(Data records)
-.-.-

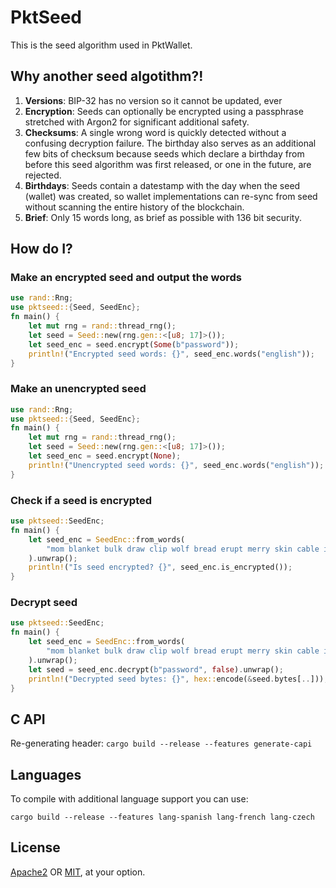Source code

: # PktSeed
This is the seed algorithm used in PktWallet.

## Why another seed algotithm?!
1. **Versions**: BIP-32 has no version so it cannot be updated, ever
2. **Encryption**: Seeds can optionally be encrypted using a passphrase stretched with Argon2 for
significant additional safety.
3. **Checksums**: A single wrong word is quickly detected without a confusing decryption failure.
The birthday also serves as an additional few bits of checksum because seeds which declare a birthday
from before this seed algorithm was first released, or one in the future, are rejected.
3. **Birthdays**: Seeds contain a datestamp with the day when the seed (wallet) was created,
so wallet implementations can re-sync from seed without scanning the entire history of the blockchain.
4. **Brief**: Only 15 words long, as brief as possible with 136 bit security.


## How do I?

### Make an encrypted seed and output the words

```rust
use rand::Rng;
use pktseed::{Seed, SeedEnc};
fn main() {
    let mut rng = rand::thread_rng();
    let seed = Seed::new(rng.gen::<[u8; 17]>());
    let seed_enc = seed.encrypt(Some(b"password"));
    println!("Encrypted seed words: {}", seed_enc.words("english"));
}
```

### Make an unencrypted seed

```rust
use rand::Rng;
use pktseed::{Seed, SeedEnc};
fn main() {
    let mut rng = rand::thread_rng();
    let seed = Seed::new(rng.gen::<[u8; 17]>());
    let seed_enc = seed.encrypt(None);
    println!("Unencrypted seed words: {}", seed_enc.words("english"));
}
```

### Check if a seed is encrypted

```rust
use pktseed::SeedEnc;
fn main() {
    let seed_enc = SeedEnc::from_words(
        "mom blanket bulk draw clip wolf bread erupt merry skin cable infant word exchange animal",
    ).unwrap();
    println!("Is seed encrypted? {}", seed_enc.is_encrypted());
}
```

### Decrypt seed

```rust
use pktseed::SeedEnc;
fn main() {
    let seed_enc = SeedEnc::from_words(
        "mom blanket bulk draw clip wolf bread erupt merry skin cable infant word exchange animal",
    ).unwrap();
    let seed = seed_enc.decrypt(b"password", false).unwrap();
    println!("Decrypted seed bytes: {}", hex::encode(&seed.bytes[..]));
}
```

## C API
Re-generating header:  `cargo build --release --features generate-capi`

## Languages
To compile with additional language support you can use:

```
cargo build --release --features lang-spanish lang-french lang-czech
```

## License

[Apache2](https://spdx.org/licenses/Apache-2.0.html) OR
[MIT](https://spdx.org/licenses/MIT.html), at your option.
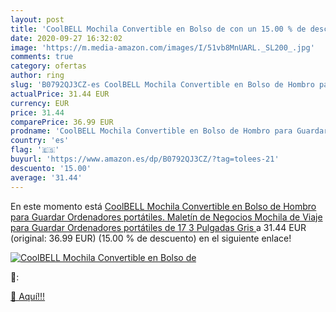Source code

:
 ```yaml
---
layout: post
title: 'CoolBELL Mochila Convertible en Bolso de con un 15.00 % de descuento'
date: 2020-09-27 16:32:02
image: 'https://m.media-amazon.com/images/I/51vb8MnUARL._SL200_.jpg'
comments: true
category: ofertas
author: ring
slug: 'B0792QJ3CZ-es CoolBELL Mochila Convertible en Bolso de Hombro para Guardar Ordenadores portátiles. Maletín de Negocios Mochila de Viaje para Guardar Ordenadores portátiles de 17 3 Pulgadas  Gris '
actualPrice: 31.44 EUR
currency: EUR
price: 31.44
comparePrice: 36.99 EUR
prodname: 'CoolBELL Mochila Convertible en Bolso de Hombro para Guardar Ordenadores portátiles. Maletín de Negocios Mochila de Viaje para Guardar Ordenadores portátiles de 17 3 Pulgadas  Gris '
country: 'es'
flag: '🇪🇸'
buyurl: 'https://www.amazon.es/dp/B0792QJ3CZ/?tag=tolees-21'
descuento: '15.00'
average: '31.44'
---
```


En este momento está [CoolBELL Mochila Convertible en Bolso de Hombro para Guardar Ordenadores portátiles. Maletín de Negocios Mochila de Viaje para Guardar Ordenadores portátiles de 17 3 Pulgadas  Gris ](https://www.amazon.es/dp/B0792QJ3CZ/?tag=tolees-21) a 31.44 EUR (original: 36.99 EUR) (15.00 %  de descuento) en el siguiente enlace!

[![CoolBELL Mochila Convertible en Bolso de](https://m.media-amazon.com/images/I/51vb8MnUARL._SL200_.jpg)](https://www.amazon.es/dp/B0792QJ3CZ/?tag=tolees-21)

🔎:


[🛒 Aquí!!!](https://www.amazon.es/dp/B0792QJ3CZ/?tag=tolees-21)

-.-.-

_WORK ORDER_. I'd like the lines above from the one with "from before this" up to and including the one with "[Apache2](https://spdx.org/licenses/Apache-2.0.html) OR" copied exactly, with no other lines.

_RESULT FOR THIS TASK_.
from before this seed algorithm was first released, or one in the future, are rejected.
3. **Birthdays**: Seeds contain a datestamp with the day when the seed (wallet) was created,
so wallet implementations can re-sync from seed without scanning the entire history of the blockchain.
4. **Brief**: Only 15 words long, as brief as possible with 136 bit security.


## How do I?

### Make an encrypted seed and output the words

```rust
use rand::Rng;
use pktseed::{Seed, SeedEnc};
fn main() {
    let mut rng = rand::thread_rng();
    let seed = Seed::new(rng.gen::<[u8; 17]>());
    let seed_enc = seed.encrypt(Some(b"password"));
    println!("Encrypted seed words: {}", seed_enc.words("english"));
}
```

### Make an unencrypted seed

```rust
use rand::Rng;
use pktseed::{Seed, SeedEnc};
fn main() {
    let mut rng = rand::thread_rng();
    let seed = Seed::new(rng.gen::<[u8; 17]>());
    let seed_enc = seed.encrypt(None);
    println!("Unencrypted seed words: {}", seed_enc.words("english"));
}
```

### Check if a seed is encrypted

```rust
use pktseed::SeedEnc;
fn main() {
    let seed_enc = SeedEnc::from_words(
        "mom blanket bulk draw clip wolf bread erupt merry skin cable infant word exchange animal",
    ).unwrap();
    println!("Is seed encrypted? {}", seed_enc.is_encrypted());
}
```

### Decrypt seed

```rust
use pktseed::SeedEnc;
fn main() {
    let seed_enc = SeedEnc::from_words(
        "mom blanket bulk draw clip wolf bread erupt merry skin cable infant word exchange animal",
    ).unwrap();
    let seed = seed_enc.decrypt(b"password", false).unwrap();
    println!("Decrypted seed bytes: {}", hex::encode(&seed.bytes[..]));
}
```

## C API
Re-generating header:  `cargo build --release --features generate-capi`

## Languages
To compile with additional language support you can use:

```
cargo build --release --features lang-spanish lang-french lang-czech
```

## License

[Apache2](https://spdx.org/licenses/Apache-2.0.html) OR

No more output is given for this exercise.